Walmart said its store managers now average $175,000 a year, while its full-time hourly worker average $14.26 an hour, as the country’s largest private employer tries to attract workers in an ever-tightening job market.
"In many cases, our store managers will be running the biggest business in their communities, with as much as $100 million in sales,” said Kory Lundberg, a spokesman for Walmart. “This is a recognition of their efforts.”
But labor advocacy groups say the retailer’s hourly pay is still too low for many of its workers.
“Too many people who work at Walmart are stuck in part-time, low-wage jobs,” said Cyndi Murray, a Walmart employee and member of United for Respect, an employee group that advocates for workers’ rights. “Conveniently, Walmart would like to focus on how much store managers get paid, but about half a million associates are . . . being left out of the equation."

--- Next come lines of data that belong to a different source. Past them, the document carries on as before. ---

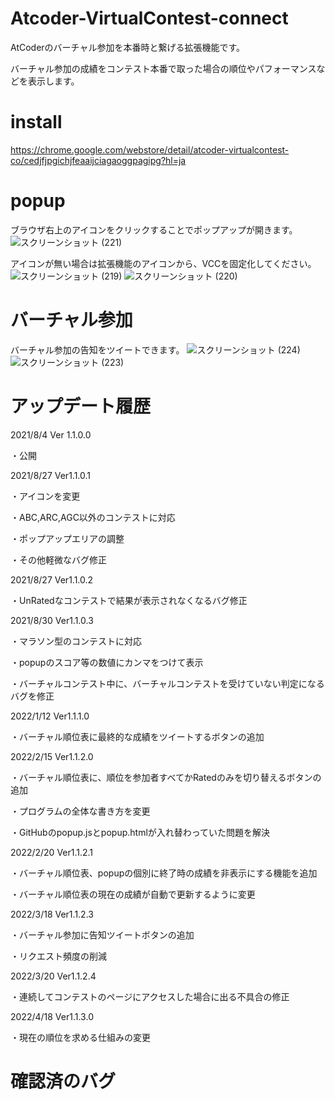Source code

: # Atcoder-VirtualContest-connect

AtCoderのバーチャル参加を本番時と繋げる拡張機能です。

バーチャル参加の成績をコンテスト本番で取った場合の順位やパフォーマンスなどを表示します。


# install
https://chrome.google.com/webstore/detail/atcoder-virtualcontest-co/cedjfjpgichjfeaaijciagaoggpagipg?hl=ja

# popup

ブラウザ右上のアイコンをクリックすることでポップアップが開きます。
![スクリーンショット (221)](https://user-images.githubusercontent.com/52631675/159134900-98af3653-a579-4b5e-86ef-beff9a7bc6cb.png)


アイコンが無い場合は拡張機能のアイコンから、VCCを固定化してください。
![スクリーンショット (219)](https://user-images.githubusercontent.com/52631675/159134904-cf662cca-a6be-4ce7-a249-bfcca177191b.png)
![スクリーンショット (220)](https://user-images.githubusercontent.com/52631675/159134908-12b1c6cd-a33c-4db9-abc4-ad58de0928f9.png)


# バーチャル参加
バーチャル参加の告知をツイートできます。
![スクリーンショット (224)](https://user-images.githubusercontent.com/52631675/159155495-98f9ca22-b52d-4781-8960-2f38ae03cbda.png)
![スクリーンショット (223)](https://user-images.githubusercontent.com/52631675/159155502-97ad25a0-dd13-4137-b130-600c7934b58a.png)



# アップデート履歴
2021/8/4 Ver 1.1.0.0

 ・公開

2021/8/27 Ver1.1.0.1

 ・アイコンを変更

 ・ABC,ARC,AGC以外のコンテストに対応
 
 ・ポップアップエリアの調整
 
 ・その他軽微なバグ修正
 
2021/8/27 Ver1.1.0.2
 
 ・UnRatedなコンテストで結果が表示されなくなるバグ修正
 
2021/8/30 Ver1.1.0.3

 ・マラソン型のコンテストに対応
 
 ・popupのスコア等の数値にカンマをつけて表示
 
 ・バーチャルコンテスト中に、バーチャルコンテストを受けていない判定になるバグを修正
 
2022/1/12 Ver1.1.1.0

 ・バーチャル順位表に最終的な成績をツイートするボタンの追加
 
 2022/2/15 Ver1.1.2.0
 
 ・バーチャル順位表に、順位を参加者すべてかRatedのみを切り替えるボタンの追加
 
 ・プログラムの全体な書き方を変更
 
 ・GitHubのpopup.jsとpopup.htmlが入れ替わっていた問題を解決
 
 2022/2/20 Ver1.1.2.1
 
 ・バーチャル順位表、popupの個別に終了時の成績を非表示にする機能を追加
 
 ・バーチャル順位表の現在の成績が自動で更新するように変更
 
 2022/3/18 Ver1.1.2.3
 
 ・バーチャル参加に告知ツイートボタンの追加
 
 ・リクエスト頻度の削減
 
 2022/3/20 Ver1.1.2.4
 
 ・連続してコンテストのページにアクセスした場合に出る不具合の修正
 
 2022/4/18 Ver1.1.3.0
 
 ・現在の順位を求める仕組みの変更
 

# 確認済のバグ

Murray, a fitting-room attendant in Laurel, Md., has been working for Walmart for 19 years. She is a full-time employee and makes less than $15 an hour. “This has to change,” she said.
Average hourly pay of $14.26 equals about $25,200 a year for 34-hour weeks, which is considered full time at Walmart. That is below the national poverty line for a family of four.
Chief executive Doug McMillon, by comparison, received a pay package worth nearly $24 million last year, company filings show.
Retailers have struggled in recent years to attract and keep low-wage workers as the national unemployment rate hits record lows. The national unemployment rate of 3.6 percent is at its lowest level since 1969.
Walmart, which has about 1.5 million U.S. employees, raised its hourly starting wage to $11 last year to keep up with higher-paying competitors such as Target, Costco and CVS.
“When the labor market tightens, retail is one of the first industries to feel it,” said Hyunseob Kim, a professor of labor economics at Cornell University’s Johnson Graduate School of Management. “Retail workers tend to be generalists — what a Walmart worker does is similar to what a Macy’s worker does — so it’s easy for them to move from one employer to another.”
Walmart workers critical of the company have historically accused it of making it difficult to secure full-time work that would make them eligible for benefits such health care and tuition assistance. Last year, nearly 70 percent of part-time Walmart workers said they would like to be full time, according to a survey by United for Respect.
Walmart said it has been working to change that. Lundberg said “a majority” of hourly workers are currently employed full time. He added that about 175,000 part-time employees received full-time positions at the company last year.
The company has also expanded its parental leave offerings in a bid to win over workers. Walmart last year said it would begin offering workers a college education for $1 a day, as long as they got degrees in business or supply-chain management.
“Our associates tell us that wages are just a part of it,” Lundberg said. “It’s about wages, benefits, paid time off, training, education access. We have been very deliberate in the offerings we have built for our associates over the past four, five years.”
The federal minimum wage of $7.25 has remained unchanged for a decade; 29 states and the District have higher minimum-wage requirements.
Amazon raised its minimum wage to $15 an hour in November, after criticism that the trillion-dollar company was not paying its workers a living wage. Target, meanwhile, is on track to pay at least $15 an hour by the end of next year. (Jeff Bezos, the founder and chief executive of Amazon, owns The Washington Post.)
Roughly 55 percent of Walmart’s U.S. employees are women, and 44 percent are people of color, according to the report.